"""

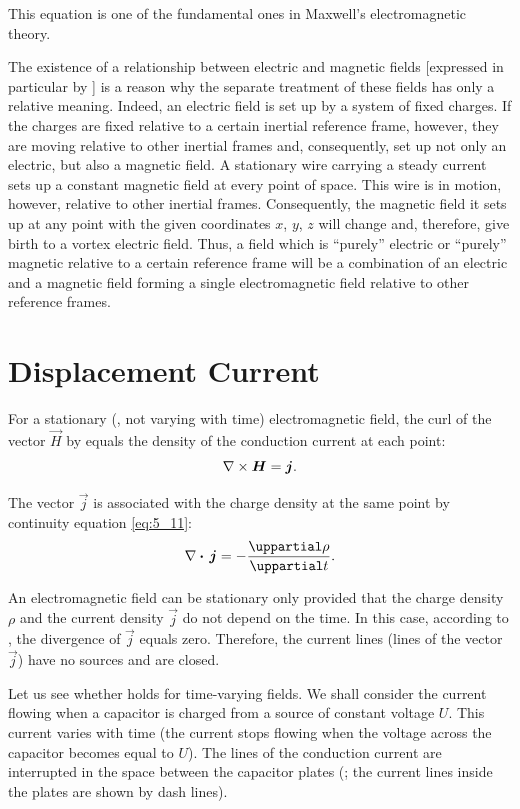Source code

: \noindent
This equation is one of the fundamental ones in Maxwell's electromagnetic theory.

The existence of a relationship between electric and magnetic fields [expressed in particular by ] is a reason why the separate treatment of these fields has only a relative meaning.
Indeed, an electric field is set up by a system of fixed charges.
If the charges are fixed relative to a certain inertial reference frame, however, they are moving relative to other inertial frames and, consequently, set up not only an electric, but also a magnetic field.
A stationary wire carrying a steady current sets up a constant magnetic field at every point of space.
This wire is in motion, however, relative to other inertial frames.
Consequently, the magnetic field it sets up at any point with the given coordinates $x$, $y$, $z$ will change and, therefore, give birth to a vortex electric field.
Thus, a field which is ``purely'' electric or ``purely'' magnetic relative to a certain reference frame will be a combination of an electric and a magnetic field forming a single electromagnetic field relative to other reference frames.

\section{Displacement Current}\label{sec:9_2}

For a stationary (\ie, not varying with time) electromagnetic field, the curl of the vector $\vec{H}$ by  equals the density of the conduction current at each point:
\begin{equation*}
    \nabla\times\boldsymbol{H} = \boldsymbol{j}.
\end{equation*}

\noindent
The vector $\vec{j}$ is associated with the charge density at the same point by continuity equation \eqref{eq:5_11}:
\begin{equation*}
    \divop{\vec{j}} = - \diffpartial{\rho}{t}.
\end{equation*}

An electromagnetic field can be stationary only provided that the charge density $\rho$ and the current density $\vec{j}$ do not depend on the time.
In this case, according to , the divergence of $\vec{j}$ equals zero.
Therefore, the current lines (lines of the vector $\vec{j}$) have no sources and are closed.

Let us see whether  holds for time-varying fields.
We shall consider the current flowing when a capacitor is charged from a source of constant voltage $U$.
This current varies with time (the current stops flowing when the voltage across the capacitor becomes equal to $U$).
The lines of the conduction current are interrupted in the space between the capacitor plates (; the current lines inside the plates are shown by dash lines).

"""

§ ABOUT THIS TASK
Every record, from top to bottom, gets written out exactly; no picture goes into the copy.

§ YOUR RESPONSE
Source code

: \noindent
This equation is one of the fundamental ones in Maxwell's electromagnetic theory.

The existence of a relationship between electric and magnetic fields [expressed in particular by ] is a reason why the separate treatment of these fields has only a relative meaning.
Indeed, an electric field is set up by a system of fixed charges.
If the charges are fixed relative to a certain inertial reference frame, however, they are moving relative to other inertial frames and, consequently, set up not only an electric, but also a magnetic field.
A stationary wire carrying a steady current sets up a constant magnetic field at every point of space.
This wire is in motion, however, relative to other inertial frames.
Consequently, the magnetic field it sets up at any point with the given coordinates $x$, $y$, $z$ will change and, therefore, give birth to a vortex electric field.
Thus, a field which is ``purely'' electric or ``purely'' magnetic relative to a certain reference frame will be a combination of an electric and a magnetic field forming a single electromagnetic field relative to other reference frames.

\section{Displacement Current}\label{sec:9_2}

For a stationary (\ie, not varying with time) electromagnetic field, the curl of the vector $\vec{H}$ by  equals the density of the conduction current at each point:
\begin{equation*}
    \nabla\times\boldsymbol{H} = \boldsymbol{j}.
\end{equation*}

\noindent
The vector $\vec{j}$ is associated with the charge density at the same point by continuity equation \eqref{eq:5_11}:
\begin{equation*}
    \divop{\vec{j}} = - \diffpartial{\rho}{t}.
\end{equation*}

An electromagnetic field can be stationary only provided that the charge density $\rho$ and the current density $\vec{j}$ do not depend on the time.
In this case, according to , the divergence of $\vec{j}$ equals zero.
Therefore, the current lines (lines of the vector $\vec{j}$) have no sources and are closed.

Let us see whether  holds for time-varying fields.
We shall consider the current flowing when a capacitor is charged from a source of constant voltage $U$.
This current varies with time (the current stops flowing when the voltage across the capacitor becomes equal to $U$).
The lines of the conduction current are interrupted in the space between the capacitor plates (; the current lines inside the plates are shown by dash lines).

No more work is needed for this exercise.